Pour en savoir plus: on visite le site de la Société canadienne du cancer (cancer.ca), dans les sections «Information sur le cancer» puis «Vivre avec le cancer». On peut aussi se procurer le livre Meilleures recettes pendant une chimiothérapie ou une radiothérapie: 100 recettes santé vraiment délicieuses, de Jose Van Mil et Christine Archer-Mackensie (Guy Saint-Jean éditeur, 24,95 $).
En phase de rémission
Les règles alimentaires en prévention (fruits, légumes, grains entiers, très peu d’aliments transformés, d’alcool, etc.) sont tout aussi adéquates après un cancer. «Une bonne alimentation aide même à prévenir les risques de récidives ou d’un deuxième cancer», affirme Josée Beaudoin. D’autant qu’une personne qui a eu le cancer est plus susceptible d’être touchée par certaines maladies, dont le diabète de type 2, une maladie cardiaque, l’ostéoporose ou un autre cancer. D’où l’importance particulière de retrouver une alimentation et un mode de vie sains. Le hic? Des effets secondaires comme la fatigue, le manque d’appétit, la modification du goût et de l’odorat et la sécheresse buccale peuvent perdurer même une fois les traitements terminés, pour quelque temps seulement ou plus longuement, selon les personnes. C’est notre cas? On en discute avec notre médecin, qui nous fera peut-être des recommandations utiles.
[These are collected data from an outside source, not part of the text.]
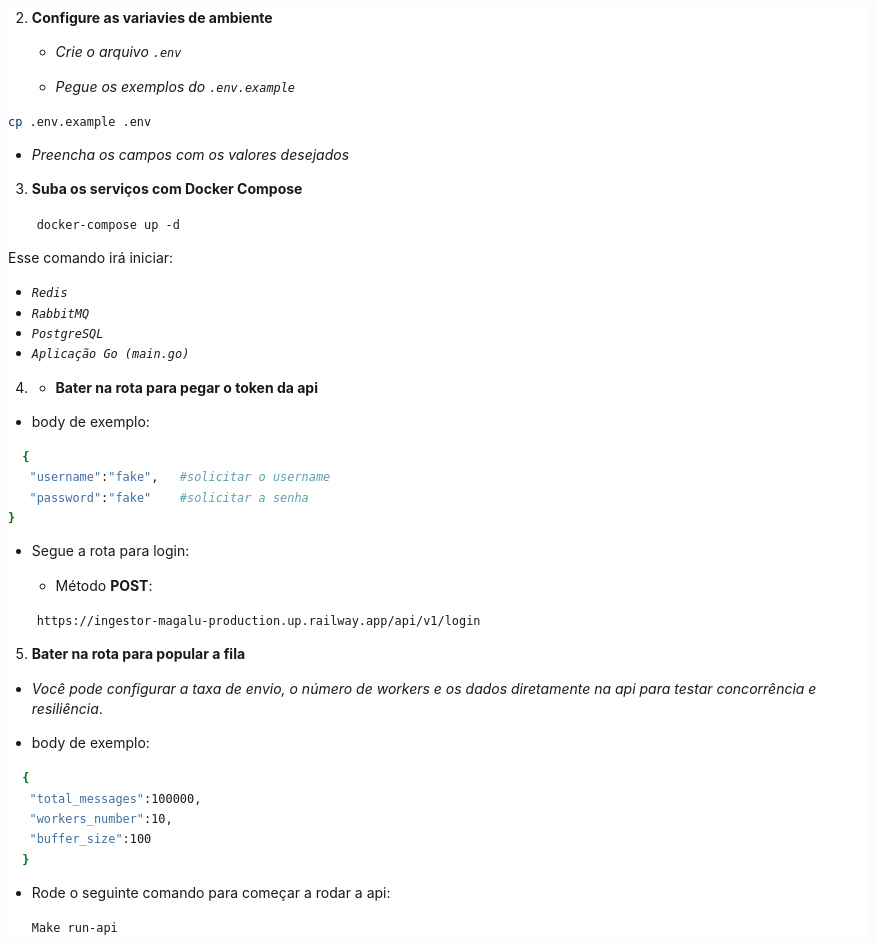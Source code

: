 2. **Configure as variavies de ambiente**

   - *Crie o arquivo `.env`*

    - *Pegue os exemplos do `.env.example`*
        
```bash
cp .env.example .env
```
        
   - *Preencha os campos com os valores desejados*

3. **Suba os serviços com Docker Compose**

```
    docker-compose up -d
```

Esse comando irá iniciar:

- *`Redis`*
- *`RabbitMQ`*
- *`PostgreSQL`*
- *`Aplicação Go (main.go)`*

4. - **Bater na rota para pegar o token da api**

- body de exemplo:

```bash
  {
   "username":"fake",   #solicitar o username
   "password":"fake"    #solicitar a senha
}
```

- Segue a rota para login:

  - Método **POST**:

```bash
    https://ingestor-magalu-production.up.railway.app/api/v1/login
```

5. **Bater na rota para popular a fila**

- *Você pode configurar a taxa de envio, o número de workers e os dados diretamente na api para testar concorrência e resiliência*.

- body de exemplo:

```bash
  {
   "total_messages":100000,
   "workers_number":10,
   "buffer_size":100
  }
```

- Rode o seguinte comando para começar a rodar a api:

  `Make run-api`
Par ailleurs, il importe de conserver un poids santé. Plusieurs recherches associent en effet un surplus de poids avec une augmentation des risques de récidive. L’activité physique nous aidera aussi grandement à recouvrer la santé. À moins qu’une condition particulière ne nous en empêche, l’American Cancer Society recommande au moins 150 minutes d’activité physique par semaine pour les personnes qui ont eu le cancer, incluant au moins deux séances de musculation.
Mais l’essentiel à retenir, c’est surtout de faire de notre mieux, sans forcer! On vient de traverser une épreuve difficile, et tant notre corps que notre moral ont été largement éprouvés. Retrouver de bonnes habitudes de vie, incluant une assiette saine et équilibrée, ne se fera pas du jour au lendemain. On prend les choses à notre rythme, on essaie de manger le plus santé possible, on demande de l’aide à nos amis, un nutritionniste ou notre équipe soignante, on s’écoute… On va y arriver!
Pour en savoir plus: le livre Bien manger pendant/après un cancer, de Geneviève Nadeau (éd. La Semaine) et le sujet Mythes et réalités à propos de l’alimentation après un cancer sur le site cancer.be.